And he stole the show.
Not for his one-liners, but for his innovative ideas. After he completed his conference duties, Carey sat down to talk with us about how the Sounders were able to quickly establish a loyal fan base, set MLS records for attendance, and make the playoffs in each of their first three years of existence.
Fans can fire the GM
While Carey was on assignment in Spain for the Travel Channel, he caught wind of an idea that he couldn’t shake. He learned that Spanish Premier League clubs (hugely popular soccer teams like Real Madrid and Barcelona) held elections where they voted for club president and members of the board. Essentially, fans voted in key members of the club’s front office.
From then on, it was Carey’s goal to be a part of the MLS in an ownership capacity, “specifically to bring the idea of fans being able to vote on ownership and management.” He pitched his idea to the Sounders’ majority owner, Hollywood producer Joe Roth, and joined the team as minority owner. In the time since, they’ve implemented a version of this system in Seattle. Every four years, their members association holds an election. Fans can get rid of the GM, says Carey, and if that happens the owners “hire somebody they think is appropriate.” The first vote for the franchise will take place in November 2012. Additionally, if at any time25 percent of fans sign a petition, an off-year election will be held where the GM can be removed.
While common in Spain, this is quite the innovation for American sports. Sure, what fan wouldn’t want to have a say in his or her team’s operations? But pitch the idea to sports executives and they become understandably uncomfortable — after all, they might be the very ones on the chopping block. “I’d never hire a sales person who wouldn’t work on 100-percent commission,” Carey says, so why should a sports executive feel any less accountability for performance?
Show me the trophy
Fan engagement is part of a much larger strategy for Carey and Roth.

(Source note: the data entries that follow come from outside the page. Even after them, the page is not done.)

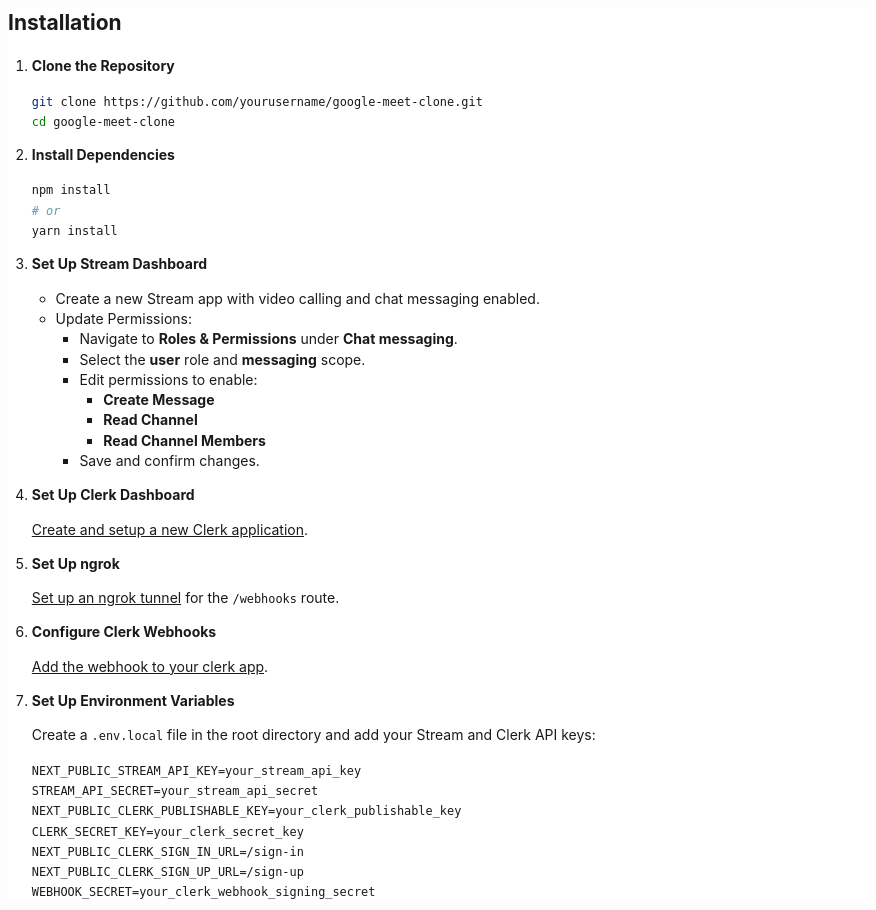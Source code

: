 ## Installation

1. **Clone the Repository**

   ```bash
   git clone https://github.com/yourusername/google-meet-clone.git
   cd google-meet-clone
   ```

2. **Install Dependencies**

   ```bash
   npm install
   # or
   yarn install
   ```

3. **Set Up Stream Dashboard**
   
   - Create a new Stream app with video calling and chat messaging enabled.
   - Update Permissions:
      -  Navigate to **Roles & Permissions** under **Chat messaging**.
      -  Select the **user** role and **messaging** scope.
      -  Edit permissions to enable:
         - **Create Message**
         - **Read Channel**
         - **Read Channel Members**
      - Save and confirm changes.

  
4. **Set Up Clerk Dashboard**
   
   [Create and setup a new Clerk application](https://tropicolx.hashnode.dev/building-a-google-meet-clone-with-nextjs-and-tailwindcss-part-one#heading-creating-a-new-clerk-project).
    
5. **Set Up ngrok**
   
   [Set up an ngrok tunnel](https://tropicolx.hashnode.dev/building-a-google-meet-clone-with-nextjs-and-tailwindcss-part-one#heading-syncing-clerk-with-your-stream-app) for the `/webhooks` route.


6. **Configure Clerk Webhooks**

   [Add the webhook to your clerk app](https://tropicolx.hashnode.dev/building-a-google-meet-clone-with-nextjs-and-tailwindcss-part-one#heading-syncing-clerk-with-your-stream-app).
     
7. **Set Up Environment Variables**

   Create a `.env.local` file in the root directory and add your Stream and Clerk API keys:

   ```env
   NEXT_PUBLIC_STREAM_API_KEY=your_stream_api_key
   STREAM_API_SECRET=your_stream_api_secret
   NEXT_PUBLIC_CLERK_PUBLISHABLE_KEY=your_clerk_publishable_key
   CLERK_SECRET_KEY=your_clerk_secret_key
   NEXT_PUBLIC_CLERK_SIGN_IN_URL=/sign-in
   NEXT_PUBLIC_CLERK_SIGN_UP_URL=/sign-up
   WEBHOOK_SECRET=your_clerk_webhook_signing_secret
   ```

In each of their first three years in the MLS, the Sounders made the playoffs for the Open Cup tournament, the longest-standing soccer tournament in the United States. And then they went on to win the Open Cup in 2009, 2010 and 2011. “Our goal is to win the MLS Cup all the time, and we’re disappointed when we don’t,” says Carey. But like any savvy businessman, he quickly adds, “we also want to make money.”